When Lesotho held elections in 2015 which brought in a new government the military's involvement in politics was very evident.

Soldiers who did not toe the line were accused of mutiny against the army command. The mutiny allegations were ludicrous because they meant Lieutenant-General Maaparankoe Mahao had rebelled against himself.

The Phumaphi Commission had a lot of good recommendations, yet the implementation became a problem because there was no compliance. We are now under a new political leadership. The issue now is whether people understand what we are trying to do and their roles.

Maybe someone else is pursuing another agenda.

The Ministry of Defence and National Security still has a responsibility to ensure the military conforms to rules, regulations and laws of this country. Like I said, LDF members are loyal but there are some very dangerous elements who want nothing to do with peace.

We cannot leave the situation like that. We have to ensure peace in this country and ensure no more army commanders are killed. Otherwise, the government may find it difficult to appoint a commander. Appointees might refuse for fear of being killed but this is a sacrifice a soldier has to take.

LT: Do you think the situation in the army is conducive for the implementation of SADC decisions and uprooting the lingering rebellion in the agency after the removal of Lt-Gen Tlali Kamoli?

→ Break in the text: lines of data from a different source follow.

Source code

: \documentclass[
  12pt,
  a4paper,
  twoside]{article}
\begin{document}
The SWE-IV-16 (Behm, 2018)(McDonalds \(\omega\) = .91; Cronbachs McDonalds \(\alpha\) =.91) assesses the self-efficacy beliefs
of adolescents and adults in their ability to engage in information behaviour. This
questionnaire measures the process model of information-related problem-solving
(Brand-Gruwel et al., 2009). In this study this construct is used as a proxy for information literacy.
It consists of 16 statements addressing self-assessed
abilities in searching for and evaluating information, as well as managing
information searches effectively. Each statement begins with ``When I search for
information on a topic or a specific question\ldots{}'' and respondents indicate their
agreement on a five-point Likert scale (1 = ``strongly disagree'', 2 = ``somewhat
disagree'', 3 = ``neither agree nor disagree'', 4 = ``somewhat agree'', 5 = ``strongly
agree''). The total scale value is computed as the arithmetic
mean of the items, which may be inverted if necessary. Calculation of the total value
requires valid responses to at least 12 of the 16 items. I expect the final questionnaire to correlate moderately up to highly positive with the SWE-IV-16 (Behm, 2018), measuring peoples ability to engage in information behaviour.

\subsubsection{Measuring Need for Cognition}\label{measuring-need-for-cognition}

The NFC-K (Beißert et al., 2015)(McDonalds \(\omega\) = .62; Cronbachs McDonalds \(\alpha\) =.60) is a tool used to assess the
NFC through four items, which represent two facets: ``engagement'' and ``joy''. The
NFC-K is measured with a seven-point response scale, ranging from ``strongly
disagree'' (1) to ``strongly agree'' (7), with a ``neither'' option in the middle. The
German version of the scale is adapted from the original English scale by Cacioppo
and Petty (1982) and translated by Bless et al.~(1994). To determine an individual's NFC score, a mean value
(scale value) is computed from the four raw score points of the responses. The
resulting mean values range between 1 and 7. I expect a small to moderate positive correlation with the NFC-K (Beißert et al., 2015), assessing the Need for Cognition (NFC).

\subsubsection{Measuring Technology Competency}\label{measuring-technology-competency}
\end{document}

Col Mothae: I think the removal of Lt-Gen Kamoli was not really a solution because he was removed by the people who have made him who he was. The lingering issue is the implementation of SADC decisions which entails removing LDF elements suspected of criminal offences and treason as well as those who had a hand in the killing of Lt-Gen Mahao.

That has never happened. Brigadier Bulane Sechele and Colonel Tefo Hashatsi were fingered in that report, yet they killed the commander and were also shot dead. Now the question is, who were they colluding with? Indeed the officers who came into the commander's office were three, one remained in the boardroom and is now in police custody helping police with investigations.

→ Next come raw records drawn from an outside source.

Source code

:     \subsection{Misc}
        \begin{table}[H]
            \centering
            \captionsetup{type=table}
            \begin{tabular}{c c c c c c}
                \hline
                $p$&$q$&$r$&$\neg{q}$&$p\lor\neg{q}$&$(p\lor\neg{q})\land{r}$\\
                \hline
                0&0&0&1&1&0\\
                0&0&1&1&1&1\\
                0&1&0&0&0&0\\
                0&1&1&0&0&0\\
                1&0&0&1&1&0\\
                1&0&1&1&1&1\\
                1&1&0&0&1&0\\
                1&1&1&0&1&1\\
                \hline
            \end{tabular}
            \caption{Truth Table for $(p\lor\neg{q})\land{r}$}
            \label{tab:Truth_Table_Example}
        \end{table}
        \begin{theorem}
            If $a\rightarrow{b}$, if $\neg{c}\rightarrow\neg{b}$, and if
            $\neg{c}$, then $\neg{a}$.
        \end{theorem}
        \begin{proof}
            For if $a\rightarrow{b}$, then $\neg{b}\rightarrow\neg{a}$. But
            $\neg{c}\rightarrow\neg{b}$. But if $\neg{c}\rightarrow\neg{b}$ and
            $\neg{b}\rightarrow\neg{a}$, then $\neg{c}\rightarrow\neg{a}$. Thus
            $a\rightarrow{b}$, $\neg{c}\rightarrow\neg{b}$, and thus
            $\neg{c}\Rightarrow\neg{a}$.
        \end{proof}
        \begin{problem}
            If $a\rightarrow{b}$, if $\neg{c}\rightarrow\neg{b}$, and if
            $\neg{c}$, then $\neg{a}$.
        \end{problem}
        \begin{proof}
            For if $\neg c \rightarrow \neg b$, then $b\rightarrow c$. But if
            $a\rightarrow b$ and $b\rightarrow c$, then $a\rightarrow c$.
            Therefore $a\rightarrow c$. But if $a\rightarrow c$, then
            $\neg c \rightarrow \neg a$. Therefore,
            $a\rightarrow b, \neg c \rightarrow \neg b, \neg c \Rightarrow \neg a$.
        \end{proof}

Clearly they were not alone; there were others who came and started driving off with Hashatsi's vehicle and that same person is now in the military detention. He must be handed over to police custody. This tells you that they were not alone. We have been aware that there are a number of things that were done outside the barracks, some inside and that is being closely followed by the current command and the police.

Commanders have given a very clear message "surrender yourselves because we know you, even those who are not part of the military." It is not just a statement. Investigations are ongoing and more will be disclosed as investigations progress.

The actions of last week were treasonous.

As for the situation in the military, one can never state with certainty that the situation is calm because it is unpredictable at times. However, the situation is certainly under control. The commanders are in charge, but there must be a complete stabilisation and that is when we can at least say we are fine. The environment needs to be improved urgently for us to be able to implement SADC decisions and we are going to implement them. It is not by choice but a must because that is where they picked up challenges. Reforms are very critical for this country and once completed, it will take us a few years to be truly stabilised and peaceful.

LT: How are you going to use your military experience and knowledge on regional security affairs to help professionalise the army and ensure that Lesotho fully regains sustainable suitability?

Col Mothae: As a matter of urgency, I think what I need to do now is to sit down with the security sector and look into the challenges they are faced with. Once we are able to identify that we will be able to come up with solutions to such challenges. I do not believe in having permanent challenges because they are moving targets which we can always solve.